Rieducare la mente umana è un’impresa ardua, ma è il traguardo del candidate journey per coloro che desiderano essere assunti.

Recruiter a tutto tondo: competenze e soft skills del selezionatore

Quella del recruiter è una figura professionale che continua ad evolversi nel tempo, alla pari del mondo del lavoro. Il recruiter moderno deve essere in grado di fronteggiare un mercato competitivo e all’insegna dell’innovazione, per questo deve soddisfare diverse caratteristiche che prescindono dalle sole competenze tecniche e dalla formazione.

Competenze analitiche e interpersonali

Da un lato il recruiter è un professionista dell’analisi, un osservatore meticoloso e improntato al problem solving, dall’altro è un comunicatore. Il selezionatore deve essere in grado di instaurare relazioni durature con i candidati (attivi e passivi). È interessato ad attrarre talenti utilizzando tutti gli strumenti di comunicazione necessari (parliamo ad esempio di Social recruiting al fine di dare valore all’azienda.

Intelligenza emotiva

Oltre a comunicare, il recruiter deve saper ascoltare, essere empatico ed esperto di emozioni. Nell’era dell’intelligenza artificiale questo aspetto resta, per il momento, una prerogativa del selezionatore in carne ed ossa. Durante un colloquio, deve saper riconoscere le manifestazioni universali delle emozioni e, al tempo stesso, capire la differenza tra un sorriso di gioia e un sorriso “mascherato”.

Esperto di comunicazione non verbale e linguaggio del corpo

Tra i fattori determinanti che ricadono sotto l’occhio attento del selezionatore, ci sono proprio “le parole non dette”. La comunicazione non verbale e il linguaggio del corpo nascondono una serie di indizi sul candidato intervistato che non devono sfuggire ad un recruiter attento. La postura assunta in sede di colloquio, l’intensità con cui si stringe la mano al selezionatore, la tendenza ad agitare in maniera nervosa mani e braccia, i movimenti oculari e la capacità di mantenere il contatto visivo: sono tutti elementi dietro i quali si celano insicurezze, autostima, nervosismo, ecc.

Saper prendere le distanze dai bias cognitivi

Gli essere umani sviluppano in modo inconscio dei giudizi lontani da motivazioni di tipo razionale ( bias cognitivi ). Nella gestione delle risorse umane, il selezionatore deve saper prescindere da essi al fine di non compromettere il processo di valutazione e, successivamente, di decisione e scelta del candidato.

Bias cognitivi e intelligenza artificiale

bias cognitivi riguardano principalmente l’età, il genere, la razza e la diversità. In modo inconsapevole, hanno la capacità di inficiare le decisioni umane e condizionare, quindi, il processo di recruiting.

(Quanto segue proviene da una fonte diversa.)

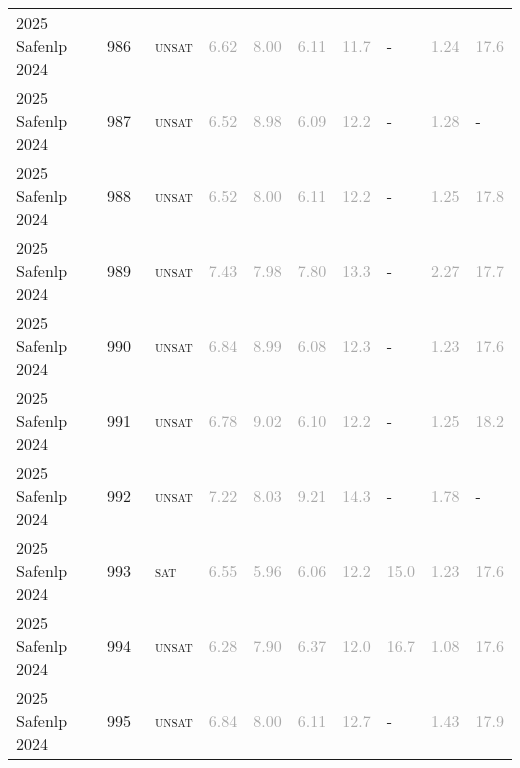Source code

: \begin{center}
{\begin{longtable}{@{}llllllllll@{}}
2025 Safenlp 2024 & 986 & ~\textsc{unsat} & \textcolor{darkgray}{6.62} & \textcolor{darkgray}{8.00} & \textcolor{darkgray}{6.11} & \textcolor{darkgray}{11.7} & - & \textcolor{darkgray}{1.24} & \textcolor{darkgray}{17.6} \\
2025 Safenlp 2024 & 987 & ~\textsc{unsat} & \textcolor{darkgray}{6.52} & \textcolor{darkgray}{8.98} & \textcolor{darkgray}{6.09} & \textcolor{darkgray}{12.2} & - & \textcolor{darkgray}{1.28} & - \\
2025 Safenlp 2024 & 988 & ~\textsc{unsat} & \textcolor{darkgray}{6.52} & \textcolor{darkgray}{8.00} & \textcolor{darkgray}{6.11} & \textcolor{darkgray}{12.2} & - & \textcolor{darkgray}{1.25} & \textcolor{darkgray}{17.8} \\
2025 Safenlp 2024 & 989 & ~\textsc{unsat} & \textcolor{darkgray}{7.43} & \textcolor{darkgray}{7.98} & \textcolor{darkgray}{7.80} & \textcolor{darkgray}{13.3} & - & \textcolor{darkgray}{2.27} & \textcolor{darkgray}{17.7} \\
2025 Safenlp 2024 & 990 & ~\textsc{unsat} & \textcolor{darkgray}{6.84} & \textcolor{darkgray}{8.99} & \textcolor{darkgray}{6.08} & \textcolor{darkgray}{12.3} & - & \textcolor{darkgray}{1.23} & \textcolor{darkgray}{17.6} \\
2025 Safenlp 2024 & 991 & ~\textsc{unsat} & \textcolor{darkgray}{6.78} & \textcolor{darkgray}{9.02} & \textcolor{darkgray}{6.10} & \textcolor{darkgray}{12.2} & - & \textcolor{darkgray}{1.25} & \textcolor{darkgray}{18.2} \\
2025 Safenlp 2024 & 992 & ~\textsc{unsat} & \textcolor{darkgray}{7.22} & \textcolor{darkgray}{8.03} & \textcolor{darkgray}{9.21} & \textcolor{darkgray}{14.3} & - & \textcolor{darkgray}{1.78} & - \\
2025 Safenlp 2024 & 993 & ~\textsc{sat} & \textcolor{darkgray}{6.55} & \textcolor{darkgray}{5.96} & \textcolor{darkgray}{6.06} & \textcolor{darkgray}{12.2} & \textcolor{darkgray}{15.0} & \textcolor{darkgray}{1.23} & \textcolor{darkgray}{17.6} \\
2025 Safenlp 2024 & 994 & ~\textsc{unsat} & \textcolor{darkgray}{6.28} & \textcolor{darkgray}{7.90} & \textcolor{darkgray}{6.37} & \textcolor{darkgray}{12.0} & \textcolor{darkgray}{16.7} & \textcolor{darkgray}{1.08} & \textcolor{darkgray}{17.6} \\
2025 Safenlp 2024 & 995 & ~\textsc{unsat} & \textcolor{darkgray}{6.84} & \textcolor{darkgray}{8.00} & \textcolor{darkgray}{6.11} & \textcolor{darkgray}{12.7} & - & \textcolor{darkgray}{1.43} & \textcolor{darkgray}{17.9} \\

\end{longtable}}
\end{center}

Al fine di preservare la talent acquisition, possono essere prese in considerazioni due soluzioni: il Blind Recruitment e l’Artificial Intelligence.

La prima è una tipologia di selezione “al buio”: permette di prendere parte al processo di recruiting senza che vengano resi noti particolari dati dell’aspirante employee, ostacolando l’insorgere di bias.

Un’altra valida alternativa è stata elaborata applicando l’[Artificial Intelligence agli ATS](../../intelligenza-artificiale-e-risorse-umane- collaborare-e-possibile/index.md) (Applicant Tracking System). Automatizzando lo [screening dei CV](https://www.in- recruiting.com/it/screening-cv/) e il processo di pre-selezione, si mira ad un duplice effetto: evitare che i bias congnitivi pregiudichino valide candidature e lasciare più tempo al recruiter da destinare alla pratica dell’empatia, attenzione, interazione.

La ricerca neuroscientifica e l’innovazione nel campo della gestione delle risorse umane, nello specifico dell’HR Tech, evolvono velocemente. Questa è una conferma del fatto che il match tra neuroscienze e recruiting potrà solo crescere, avanzando nella ricerca di punti di contatto e di supporto reciproco da cui entrambi potranno trarre vantaggio.